Six periparturient Holstein cows fitted with ruminal cannulas and permanent indwelling catheters in the hepatic portal vein, hepatic vein, mesenteric vein, and an artery were used to study the effects of abomasal glucose infusion on splanchnic and whole-body glucose metabolism. The experimental design was a split plot, with cow as the whole plot, treatment as the whole-plot factor, and days in milk (DIM) as the subplot factor. Cows were assigned to 1 of 2 treatments: the control (no infusion) or infusion (1,500 g/d of glucose infused into the abomasum from the day of calving). Cows were sampled at 12 d prepartum and at 4, 15, and 29 DIM. To study portal-drained visceral uptake of arterial glucose, [U-¹³C]glucose was continuously infused into the jugular vein on sampling days. Postpartum, voluntary dry matter intake and milk yield increased at a lower rate with the infusion compared with the control. The net portal flux of glucose increased with the infusion compared with the control, and 67 ± 5% of the infused glucose was recovered as increased portal flux of glucose. The net hepatic flux of glucose was lower with the infusion compared with the control; however, the net hepatic flux of glucose per kilogram of dry matter intake was not affected by treatment.

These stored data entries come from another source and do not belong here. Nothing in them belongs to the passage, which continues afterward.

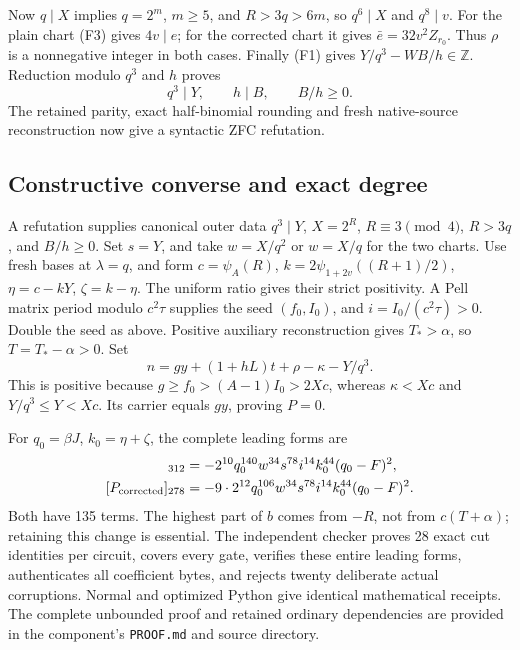 Now \(q\mid X\) implies \(q=2^m\), \(m\ge5\), and
\(R>3q>6m\), so \(q^6\mid X\) and \(q^8\mid v\).
For the plain chart (F3) gives \(4v\mid e\); for the corrected
chart it gives \(\bar e=32v^2Z_{r_0}\). Thus \(\rho\) is a
nonnegative integer in both cases. Finally (F1) gives
\(Y/q^3-WB/h\in\mathbb Z\). Reduction modulo \(q^3\)
and \(h\) proves
\[
 q^3\mid Y,\qquad h\mid B,\qquad B/h\ge0.
\]
The retained parity, exact half-binomial rounding and fresh native-source
reconstruction now give a syntactic ZFC refutation.

\subsection{Constructive converse and exact degree}

A refutation supplies canonical outer data \(q^3\mid Y\),
\(X=2^R\), \(R\equiv3\pmod4\), \(R>3q\), and
\(B/h\ge0\). Set \(s=Y\), and take \(w=X/q^2\) or
\(w=X/q\) for the two charts. Use fresh bases at \(\lambda=q\),
and form \(c=\psi_A(R)\),
\(k=2\psi_{1+2v}((R+1)/2)\),
\(\eta=c-kY\), \(\zeta=k-\eta\).
The uniform ratio gives their strict positivity. A Pell matrix period
modulo \(c^2\tau\) supplies the seed \((f_0,I_0)\), and
\(i=I_0/(c^2\tau)>0\). Double the seed as above. Positive
auxiliary reconstruction gives \(T_*>\alpha\), so
\(T=T_*-\alpha>0\). Set
\[
 n=gy+(1+hL)t+\rho-\kappa-Y/q^3.
\]
This is positive because
\(g\ge f_0>(A-1)I_0>2Xc\), whereas
\(\kappa<Xc\) and \(Y/q^3\le Y<Xc\).
Its carrier equals \(gy\), proving \(P=0\).

For \(q_0=\beta J\), \(k_0=\eta+\zeta\), the complete leading
forms are
\begin{align*}
 [P_{\rm plain}]_{312}
   &=-2^{10}q_0^{140}w^{34}s^{78}i^{14}k_0^{44}(q_0-F)^2,\\
 [P_{\rm corrected}]_{278}
   &=-9\cdot2^{12}q_0^{106}w^{34}s^{78}i^{14}k_0^{44}(q_0-F)^2.
\end{align*}
Both have 135 terms. The highest part of \(b\) comes from \(-R\),
not from \(c(T+\alpha)\); retaining this change is essential.
The independent checker proves 28 exact cut identities per circuit,
covers every gate, verifies these entire leading forms, authenticates
all coefficient bytes, and rejects twenty deliberate actual corruptions.
Normal and optimized Python give identical mathematical receipts.
The complete unbounded proof and retained ordinary dependencies are
provided in the component's \texttt{PROOF.md} and source directory.
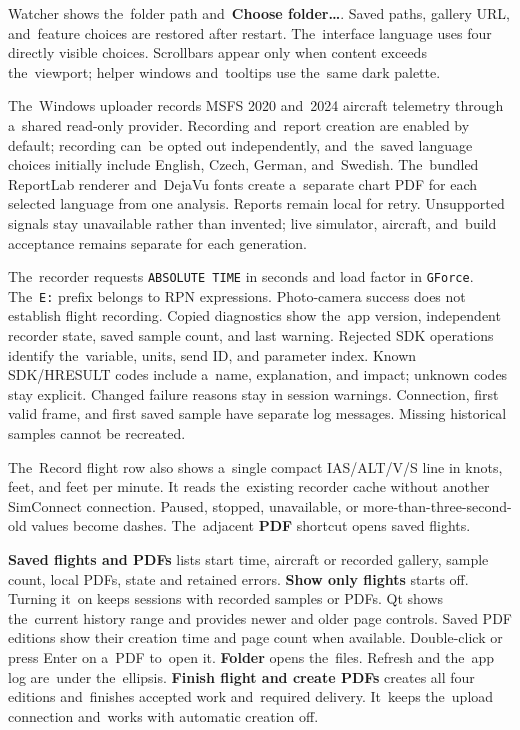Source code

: \documentclass[11pt,a4paper]{article}
\newcommand{\ui}[1]{\textbf{#1}}
\begin{document}
Watcher shows the~folder path and~\ui{Choose folder…}. Saved paths,
gallery URL, and~feature choices are restored after restart. The~interface
language uses four directly visible choices. Scrollbars appear only when
content exceeds the~viewport; helper windows and~tooltips use the~same
dark palette.

The~Windows uploader records MSFS 2020 and~2024 aircraft telemetry through
a~shared read-only provider. Recording and~report creation are enabled by
default; recording can~be opted out independently, and~the~saved language
choices initially include English, Czech, German, and~Swedish. The~bundled
ReportLab renderer and~DejaVu fonts create a~separate chart PDF for each
selected language from one analysis. Reports remain local for retry.
Unsupported signals stay unavailable rather than invented; live simulator,
aircraft, and~build acceptance remains separate for each generation.

The~recorder requests \texttt{ABSOLUTE TIME} in seconds and load factor in
\texttt{GForce}. The~\texttt{E:} prefix belongs to RPN expressions.
Photo-camera success does not establish flight recording. Copied diagnostics
show the~app version, independent recorder state, saved sample count, and last
warning. Rejected SDK operations identify the~variable, units, send ID, and
parameter index. Known SDK/HRESULT codes include a~name, explanation, and
impact;
unknown codes stay explicit. Changed failure reasons stay in session warnings.
Connection, first valid frame, and first saved sample have separate log
messages.
Missing historical samples cannot be recreated.

The~Record flight row also shows a~single compact IAS/ALT/V/S line in knots,
feet, and feet per minute. It reads the~existing recorder cache without another
SimConnect connection. Paused, stopped, unavailable, or
more-than-three-second-old
values become dashes. The~adjacent \ui{PDF} shortcut opens saved flights.

\ui{Saved flights and PDFs} lists start time, aircraft or recorded gallery,
sample count, local PDFs, state and retained errors. \ui{Show only flights}
starts off. Turning it~on keeps sessions with recorded samples or PDFs.
Qt shows the~current history range and provides newer and older page controls.
Saved PDF editions show their creation time and page count when available.
Double-click or press Enter on a~PDF to~open it. \ui{Folder} opens the~files.
Refresh and the~app log are~under the~ellipsis. \ui{Finish flight and create PDFs} creates
all four editions and~finishes accepted work and~required delivery. It~keeps
the~upload connection and~works with automatic creation off.
\end{document}
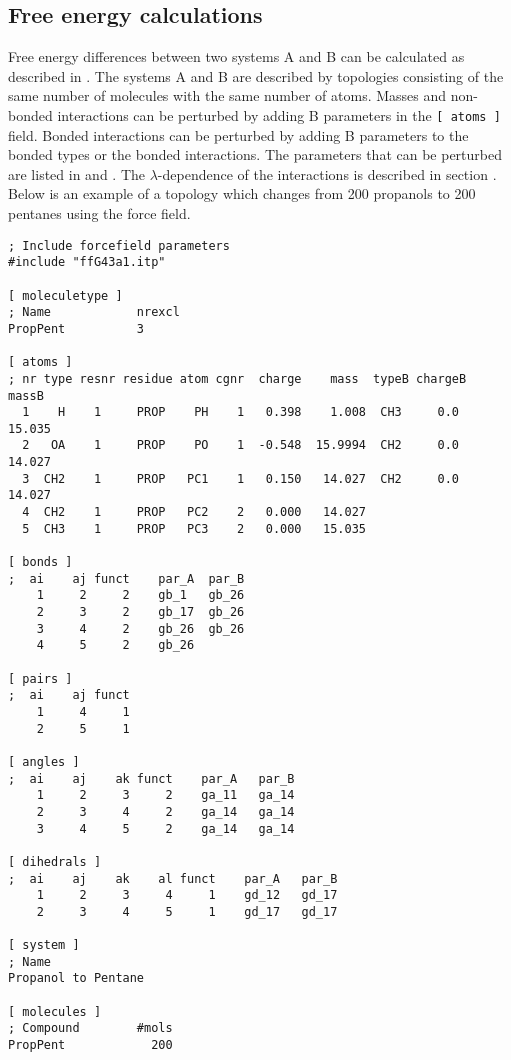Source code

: \subsection{Free energy calculations}
Free energy differences between two systems A and B can be calculated as
described in .
The systems A and B are described by topologies
consisting of the same number of molecules with the same number of
atoms. Masses and non-bonded interactions can be perturbed by adding B
parameters in the {\tt [~atoms~]} field. Bonded interactions can be 
perturbed by adding B parameters to the bonded types or the bonded
interactions. The parameters that can be perturbed are listed in  
 and .
The $\lambda$-dependence of the interactions is described
in section .
Below is an example of a topology which changes from 200 propanols to
200 pentanes using the  force field.
{\small\begin{verbatim}
; Include forcefield parameters
#include "ffG43a1.itp"

[ moleculetype ]
; Name            nrexcl
PropPent          3

[ atoms ]
; nr type resnr residue atom cgnr  charge    mass  typeB chargeB  massB
  1    H    1     PROP    PH    1   0.398    1.008  CH3     0.0  15.035
  2   OA    1     PROP    PO    1  -0.548  15.9994  CH2     0.0  14.027
  3  CH2    1     PROP   PC1    1   0.150   14.027  CH2     0.0  14.027
  4  CH2    1     PROP   PC2    2   0.000   14.027
  5  CH3    1     PROP   PC3    2   0.000   15.035

[ bonds ]
;  ai    aj funct    par_A  par_B 
    1     2     2    gb_1   gb_26
    2     3     2    gb_17  gb_26
    3     4     2    gb_26  gb_26
    4     5     2    gb_26

[ pairs ]
;  ai    aj funct
    1     4     1
    2     5     1

[ angles ]
;  ai    aj    ak funct    par_A   par_B
    1     2     3     2    ga_11   ga_14
    2     3     4     2    ga_14   ga_14
    3     4     5     2    ga_14   ga_14

[ dihedrals ]
;  ai    aj    ak    al funct    par_A   par_B
    1     2     3     4     1    gd_12   gd_17
    2     3     4     5     1    gd_17   gd_17

[ system ]
; Name
Propanol to Pentane

[ molecules ]
; Compound        #mols
PropPent            200
\end{verbatim}}
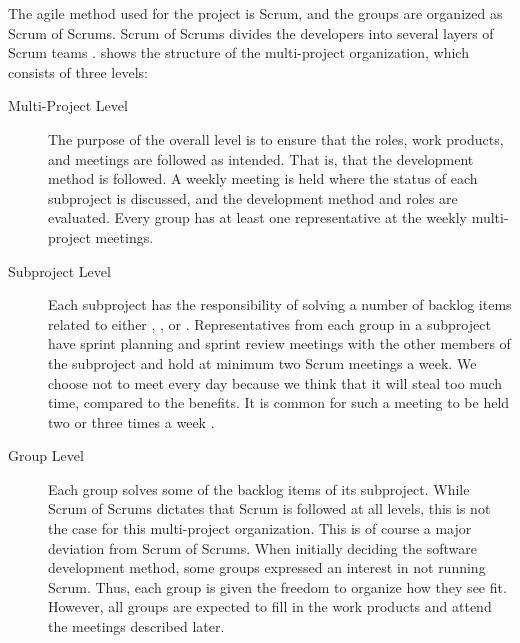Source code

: The agile method used for the project is Scrum, and the groups are organized as Scrum of Scrums. Scrum of Scrums divides the developers into several layers of Scrum teams \parencite{scrum_of_scrums2015}.  shows the structure of the multi-project organization, which consists of three levels:

\begin{description}
  \item[Multi-Project Level] The purpose of the overall level is to ensure that the roles, work products, and meetings are followed as intended. That is, that the development method is followed. A weekly meeting is held where the status of each subproject is discussed, and the development method and roles are evaluated. Every group has at least one representative at the weekly multi-project meetings.
  \item[Subproject Level] Each subproject has the responsibility of solving a number of backlog items related to either \gui, \db, or \bd. Representatives from each group in a subproject have sprint planning and sprint review meetings with the other members of the subproject and hold at minimum two Scrum meetings a week. We choose not to meet every day because we think that it will steal too much time, compared to the benefits. It is common for such a meeting to be held two or three times a week \parencite{scrum_of_scrums2015}.
  \item[Group Level] Each group solves some of the backlog items of its subproject. While Scrum of Scrums dictates that Scrum is followed at all levels, this is not the case for this multi-project organization. This is of course a major deviation from Scrum of Scrums. When initially deciding the software development method, some groups expressed an interest in not running Scrum. Thus, each group is given the freedom to organize how they see fit. However, all groups are expected to fill in the work products and attend the meetings described later.
\end{description}

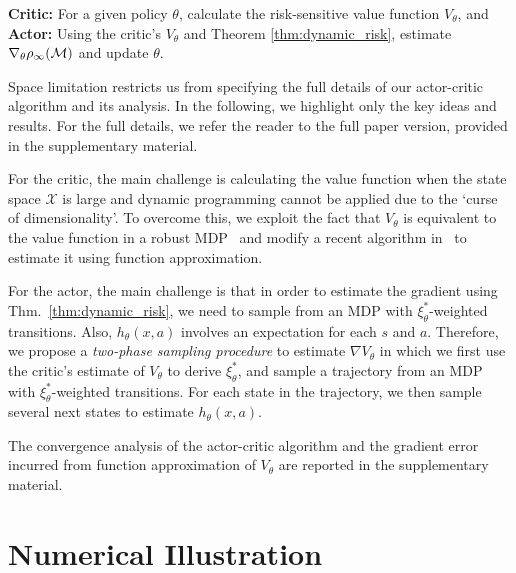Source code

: \documentclass{article} %
\newcommand{\citet}{\cite}
\begin{document}
\textbf{Critic:} For a given policy $\theta$, calculate the risk-sensitive value function $V_\theta$, and \\
\textbf{Actor:} Using the critic's $V_\theta$ and Theorem \ref{thm:dynamic_risk}, estimate $\nabla_{\theta} \rho_\infty(\mathcal{M})$ and update $\theta$.

Space limitation restricts us from specifying the full details of our actor-critic algorithm and its analysis. In the following, we highlight only the key ideas and results. For the full details, we refer the reader to the full paper version, provided in the supplementary material.

For the critic, the main challenge is calculating the value function when the state space $\mathcal X$ is large and dynamic programming cannot be applied due to the `curse of dimensionality'. To overcome this, we exploit the fact that $V_\theta$ is equivalent to the value function in a robust MDP~\cite{osogami2012robustness} and modify a recent algorithm in~\citet{tamar2014robust} to estimate it using function approximation.

For the actor, the main challenge is that in order to estimate the gradient using Thm.~\ref{thm:dynamic_risk}, we need to sample from an MDP with $\xi_{\theta}^*$-weighted transitions. Also, $h_\theta(x,a)$ involves an expectation for each $s$ and $a$. Therefore, we propose a \emph{two-phase sampling procedure} to estimate $\nabla V_\theta$ in which we first use the critic's estimate of $V_\theta$ to derive $\xi_{\theta}^*$, and sample a trajectory from an MDP with $\xi_{\theta}^*$-weighted transitions. For each state in the trajectory, we then sample several next states to estimate $h_\theta(x,a)$.

The convergence analysis of the actor-critic algorithm and the gradient error incurred from function approximation of $V_\theta$ are reported in the supplementary material.


\section{Numerical Illustration}\label{sec:experiment}
\vspace{-0.1in}
\end{document}
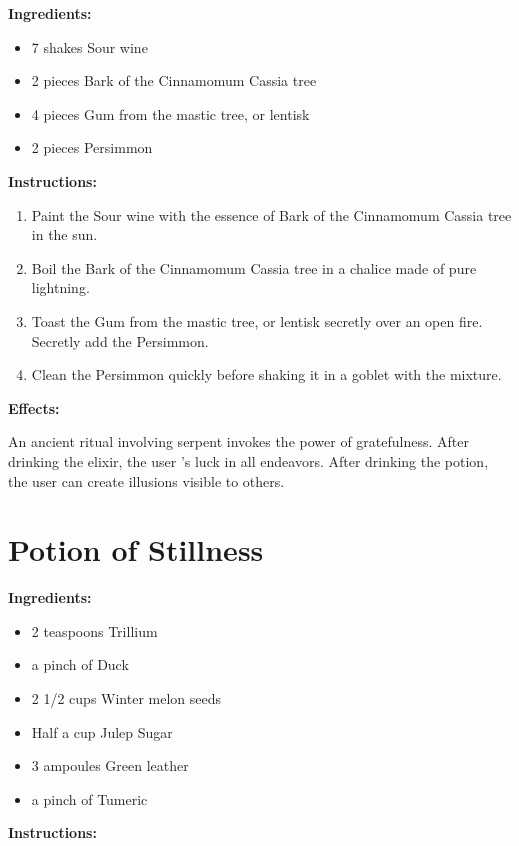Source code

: \documentclass{article}
\begin{document}
\textbf{Ingredients:}

\begin{itemize}
  \item 7 shakes Sour wine
  \item 2 pieces Bark of the Cinnamomum Cassia tree
  \item 4 pieces Gum from the mastic tree, or lentisk
  \item 2 pieces Persimmon
\end{itemize}

\textbf{Instructions:}

\begin{enumerate}
  \item Paint the Sour wine with the essence of Bark of the Cinnamomum Cassia tree in the sun.
  \item Boil the Bark of the Cinnamomum Cassia tree in a chalice made of pure lightning.
  \item Toast the Gum from the mastic tree, or lentisk secretly over an open fire. Secretly add the Persimmon.
  \item Clean the Persimmon quickly before shaking it in a goblet with the mixture.
\end{enumerate}

\textbf{Effects:}

An ancient ritual involving serpent invokes the power of gratefulness. After drinking the elixir, the user 's luck in all endeavors. After drinking the potion, the user can create illusions visible to others.

\newpage
\section*{Potion of Stillness}

\textbf{Ingredients:}

\begin{itemize}
  \item 2 teaspoons Trillium
  \item a pinch of Duck
  \item 2 1/2 cups Winter melon seeds
  \item Half a cup Julep Sugar
  \item 3 ampoules Green leather
  \item a pinch of Tumeric
\end{itemize}

\textbf{Instructions:}
\end{document}
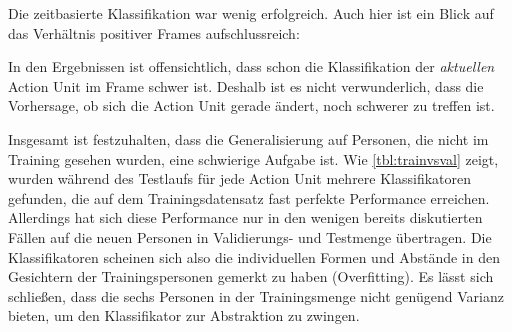 Die zeitbasierte Klassifikation war wenig erfolgreich. Auch hier ist ein Blick
auf das Verhältnis positiver Frames aufschlussreich:

In den Ergebnissen ist offensichtlich, dass schon die Klassifikation der
\emph{aktuellen} Action Unit im Frame schwer ist. Deshalb ist es nicht verwunderlich,
dass die Vorhersage, ob sich die Action Unit gerade ändert, noch schwerer zu
treffen ist.

Insgesamt ist festzuhalten, dass die Generalisierung auf Personen, die nicht im
Training gesehen wurden, eine schwierige Aufgabe ist. Wie \cref{tbl:trainvsval}
zeigt, wurden während des Testlaufs für jede Action Unit mehrere Klassifikatoren
gefunden, die auf dem Trainingsdatensatz fast perfekte Performance erreichen.
Allerdings hat sich diese Performance nur in den wenigen bereits diskutierten Fällen
auf die neuen Personen in Validierungs- und Testmenge übertragen. Die
Klassifikatoren scheinen sich also die individuellen Formen und Abstände in den Gesichtern
der Trainingspersonen gemerkt zu haben (Overfitting). Es lässt sich schließen,
dass die sechs Personen in der Trainingsmenge nicht genügend Varianz bieten, um
den Klassifikator zur Abstraktion zu zwingen.



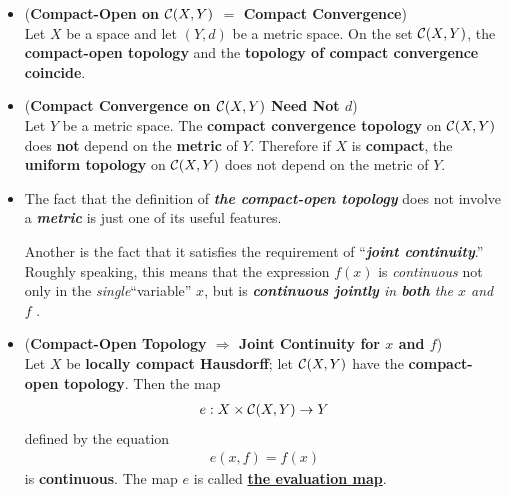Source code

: \documentclass[11pt]{article}
\begin{document}
\begin{itemize}
\item \begin{proposition} (\textbf{Compact-Open on ${\mathcal C}(X, Y)$ $=$ Compact Convergence}) \citep{munkres2000topology}\\
Let $X$ be a space and let $(Y, d)$ be a metric space. On the set ${\mathcal C}(X, Y)$, the \textbf{compact-open topology} and the \textbf{topology of compact convergence} \textbf{coincide}.
\end{proposition}

\item \begin{corollary}(\textbf{Compact Convergence on ${\mathcal C}(X, Y)$ Need Not $d$}) \citep{munkres2000topology}\\
Let $Y$ be a metric space. The \textbf{compact convergence topology} on ${\mathcal C}(X, Y)$ does  \textbf{not} depend on the \textbf{metric} of $Y$. Therefore if $X$ is \textbf{compact}, the \textbf{uniform topology} on ${\mathcal C}(X, Y)$ does not depend on the metric of $Y$.
\end{corollary}

\item \begin{remark} 
The fact that the definition of \emph{\textbf{the compact-open topology}} does not involve a \emph{\textbf{metric}} is just one of its useful features. 

Another is the fact that it satisfies the requirement of ``\emph{\textbf{joint continuity}}.” Roughly speaking, this means that the expression $f(x)$ is
\emph{continuous} not only in the \emph{single}``variable”  $x$, but is \emph{\textbf{continuous jointly} in \textbf{both} the $x$ and $f$} .
\end{remark}

\item \begin{theorem} (\textbf{Compact-Open Topology $\Rightarrow$ Joint Continuity for $x$ and $f$})\\
Let $X$ be \textbf{locally compact Hausdorff}; let ${\mathcal C}(X, Y)$ have the \textbf{compact-open topology}. Then the map
\begin{align*}
e: X \times {\mathcal C}(X, Y) \rightarrow Y
\end{align*}
defined by the equation
\begin{align*}
e(x, f) = f(x)
\end{align*}
is \textbf{continuous}. The map $e$ is called \underline{\textbf{the evaluation map}}.
\end{theorem}


\end{itemize}
\end{document}
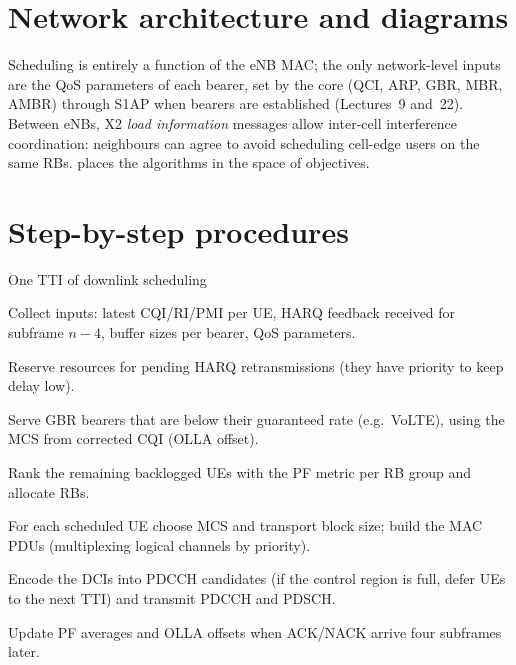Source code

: \documentclass[11pt,a4paper]{article}
\begin{document}
\section{Network architecture and diagrams}
Scheduling is entirely a function of the eNB MAC; the only network-level inputs are the QoS
parameters of each bearer, set by the core (QCI, ARP, GBR, MBR, AMBR) through S1AP when bearers are
established (Lectures~9 and~22). Between eNBs, X2 \emph{load information} messages allow inter-cell
interference coordination: neighbours can agree to avoid scheduling cell-edge users on the same RBs.
 places the algorithms in the space of objectives.

\begin{acnfigure}
  \caption{The scheduling trilemma. No algorithm maximises throughput, fairness and QoS at once;
  practical schedulers combine a QoS stage with a PF-like stage.}
  \label{fig:trilemma}
\end{acnfigure}

\section{Step-by-step procedures}
\begin{procedurebox}{One TTI of downlink scheduling}\label{proc:dl}
\begin{steps}
  \item Collect inputs: latest CQI/RI/PMI per UE, HARQ feedback received for subframe $n-4$, buffer
        sizes per bearer, QoS parameters.
  \item Reserve resources for pending HARQ retransmissions (they have priority to keep delay low).
  \item Serve GBR bearers that are below their guaranteed rate (e.g.\ VoLTE), using the MCS from
        corrected CQI (OLLA offset).
  \item Rank the remaining backlogged UEs with the PF metric per RB group and allocate RBs.
  \item For each scheduled UE choose MCS and transport block size; build the MAC PDUs (multiplexing
        logical channels by priority).
  \item Encode the DCIs into PDCCH candidates (if the control region is full, defer UEs to the next TTI)
        and transmit PDCCH and PDSCH.
  \item Update PF averages and OLLA offsets when ACK/NACK arrive four subframes later.
\end{steps}
\end{procedurebox}
\end{document}
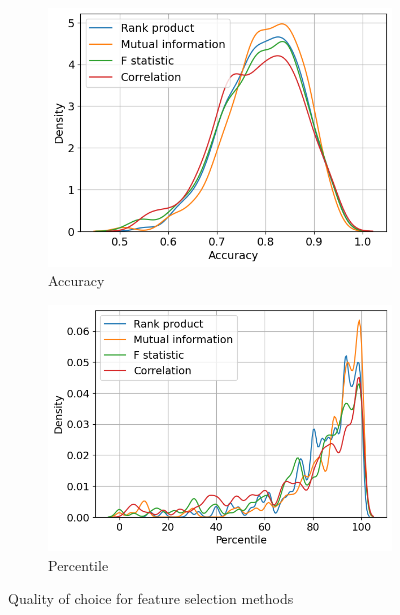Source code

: \begin{figure}[h]
    \centering
    \begin{subfigure}[b]{0.48\textwidth}
        \includegraphics[width=\textwidth]{assets/results/feature-combinations/fsel-accuracy.png}
        \caption{Accuracy}
    \end{subfigure}
    \hfill
    \begin{subfigure}[b]{0.48\textwidth}
        \includegraphics[width=\textwidth]{assets/results/feature-combinations/fsel-percentile.png}
        \caption{Percentile}
    \end{subfigure}
    \caption{Quality of choice for feature selection methods}
    \label{fig:evaluation:kde-fsel-perecentile}
\end{figure}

The arterial concentrations of glucose and insulin decreased and concentrations of nonesterified fatty acids increased from prepartum to 4 DIM with the control, but these effects were not observed with the infusion. The arterial concentration of β-hydroxybutyrate decreased more from prepartum to 4 DIM with the infusion, compared with the control. Uptake of arterial [U-¹³C]glucose in the portal-drained viscera was affected neither by the infusion nor by the DIM and averaged 2.5 ± 0.2%. The whole-body glucose supply changed to be less dependent on the recycling of lactate (Cori cycle) with the infusion. It was concluded that small intestinal glucose absorption is an efficient source of glucose to the peripheral tissues of dairy cows in very early lactation. At least 67% of the available glucose was recovered in the portal vein without affecting hepatic gluconeogenesis. Infused cows produced less milk and had a lower feed intake, indicating that an improved glucogenic status in very early lactation impaired metabolic adaptations to lactation.